The overall goal of this proposal is to gain new understanding into the mechanisms of atherosclerosis. The specific objective is to investigate how platelet-derived growth factor (PDGF) regulates glucose transport and insulin receptor signaling to influence phenotypic changes in vascular smooth muscle cells (VSMCs). The development of vascular complications in nondiabetic and diabetic patients correlates closely with increased VSMC glucose metabolism and dysregulated insulin signaling. Preliminary studies reveal that PDGF-induced VSMC proliferation is accompanied by enhanced glucose uptake through glucose transporters (GLUTs) and impaired insulin receptor signaling. Serine phosphorylation or downregulation of insulin receptor substrates (IRS-1/2) by PDGF attenuates insulin-induced IRS-associated phosphoinositide 3-kinase (PI 3-kinase) activity. We therefore hypothesize that PDGF contributes to vascular proliferative disease by altering glucose transport and insulin receptor signaling in VSMCs.
Specific Aim 1 will determine the mechanism by which PDGF alters VSMC glucose transport and insulin signaling and its functional consequences in the glycolytic, proliferative, and contractile phenotype.
This aim will use human aortic VSMCs to determine the differential effects of PDGF and insulin on glucose uptake, glycolysis, GLUT-1/GLUT-4 expression and translocation, IRS- 1/2 expression and phosphorylation, and the key signaling events/SRF transcription factor that regulate glycolytic, proliferative, and contractile phenotype.
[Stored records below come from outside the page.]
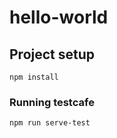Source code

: # hello-world

## Project setup
```
npm install
```

### Running testcafe

```
npm run serve-test
```
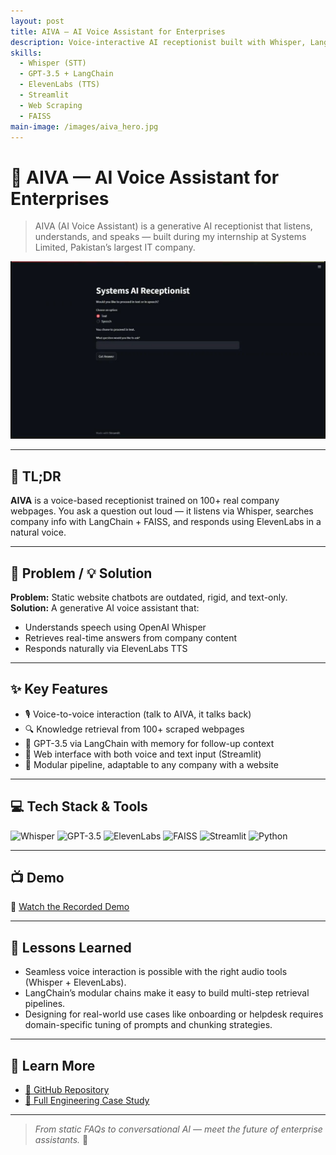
 ```yaml
---
layout: post
title: AIVA — AI Voice Assistant for Enterprises
description: Voice-interactive AI receptionist built with Whisper, LangChain, and ElevenLabs to answer company questions in real-time.
skills:
  - Whisper (STT)
  - GPT-3.5 + LangChain
  - ElevenLabs (TTS)
  - Streamlit
  - Web Scraping
  - FAISS
main-image: /images/aiva_hero.jpg
---
```


# 🧠 AIVA — AI Voice Assistant for Enterprises

> AIVA (AI Voice Assistant) is a generative AI receptionist that listens, understands, and speaks — built during my internship at Systems Limited, Pakistan’s largest IT company.

<img src="/assets/images/aiva_interface.jpg" alt="AIVA Interface Preview" width="600"/>

---

## 🚀 TL;DR  
**AIVA** is a voice-based receptionist trained on 100+ real company webpages. You ask a question out loud — it listens via Whisper, searches company info with LangChain + FAISS, and responds using ElevenLabs in a natural voice.

---

## 🧩 Problem / 💡 Solution

**Problem:** Static website chatbots are outdated, rigid, and text-only.  
**Solution:** A generative AI voice assistant that:
- Understands speech using OpenAI Whisper  
- Retrieves real-time answers from company content  
- Responds naturally via ElevenLabs TTS

---

## ✨ Key Features

- 🎙️ Voice-to-voice interaction (talk to AIVA, it talks back)
- 🔍 Knowledge retrieval from 100+ scraped webpages
- 🧠 GPT-3.5 via LangChain with memory for follow-up context
- 💬 Web interface with both voice and text input (Streamlit)
- 🧩 Modular pipeline, adaptable to any company with a website

---

## 💻 Tech Stack & Tools

![Whisper](https://img.shields.io/badge/Whisper-OpenAI-blue?style=flat)
![GPT-3.5](https://img.shields.io/badge/GPT--3.5-LangChain-brightgreen?style=flat)
![ElevenLabs](https://img.shields.io/badge/ElevenLabs-TTS-orange?style=flat)
![FAISS](https://img.shields.io/badge/FAISS-VectorSearch-purple?style=flat)
![Streamlit](https://img.shields.io/badge/Streamlit-UI-red?style=flat)
![Python](https://img.shields.io/badge/Python-3.11-blue?style=flat)

---

## 📺 Demo

🎥 [Watch the Recorded Demo](https://drive.google.com/file/d/1JInIiivD3RBrqDqMrg24oT3hcPp_cvXB/view)

---

## 🧠 Lessons Learned

- Seamless voice interaction is possible with the right audio tools (Whisper + ElevenLabs).
- LangChain’s modular chains make it easy to build multi-step retrieval pipelines.
- Designing for real-world use cases like onboarding or helpdesk requires domain-specific tuning of prompts and chunking strategies.

---

## 📖 Learn More

- [🔗 GitHub Repository](https://github.com/20mup/ai-receptionist)
- [📄 Full Engineering Case Study](/docs/aiva-case-study.md)

---

> _From static FAQs to conversational AI — meet the future of enterprise assistants._ 🤖
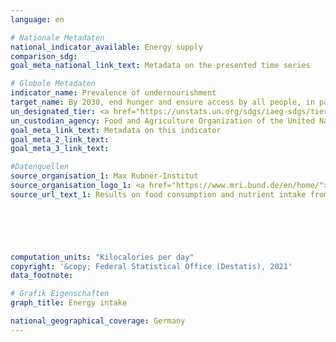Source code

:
 ```yaml
---
language: en    

# Nationale Metadaten    
national_indicator_available: Energy supply    
comparison_sdg:     
goal_meta_national_link_text: Metadata on the presented time series    

# Globale Metadaten    
indicator_name: Prevalence of undernourishment    
target_name: By 2030, end hunger and ensure access by all people, in particular the poor and people in vulnerable situations, including infants, to safe, nutritious and sufficient food all year round    
un_designated_tier: <a href="https://unstats.un.org/sdgs/iaeg-sdgs/tier-classification/" title="Click here for more information on the UN tier classification."  target="_blank">Tier I</a>    
un_custodian_agency: Food and Agriculture Organization of the United Nations (FAO)    
goal_meta_link_text: Metadata on this indicator    
goal_meta_2_link_text:     
goal_meta_3_link_text:         

#Datenquellen
source_organisation_1: Max Rubner-Institut
source_organisation_logo_1: <a href="https://www.mri.bund.de/en/home/"><img src="https://g205sdgs.github.io/sdg-indicators/public/OrgImgEn/mri.png" alt="Logo mri" style="height:60px; width:148px" /></a>
source_url_text_1: Results on food consumption and nutrient intake from the NVS II (only available in German)





    
computation_units: "Kilocalories per day"    
copyright: '&copy; Federal Statistical Office (Destatis), 2021'    
data_footnote:     

# Grafik Eigenschaften    
graph_title: Energy intake    

national_geographical_coverage: Germany    
---
```


<span></span>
Constitutive overexpression and gene-silencing strategies will be employed to elucidate the distinct roles of GLUT isoforms and IRS isoforms in regulating VSMC phenotype.
Specific Aim 2 will determine the mechanism by which systemic insulin resistance and/or GLUT4 deficiency alter injury-induced neointimal growth and PDGF- vs insulin-induced glucose transport.
This aim will employ femoral arterial injury model in high-fat fed mice and GLUT4-null mice, to determine the roles of endogenous PDGF and glucose transporters toward neointimal growth, and the effects of intravenous PDGF vs insulin on neointimal glucose metabolism.
Specific Aim 3 will determine the mechanism by which diabetes alters VSMC glucose transport and insulin signaling and its functional consequences in conduit vessel neointimal growth and vasoconstriction.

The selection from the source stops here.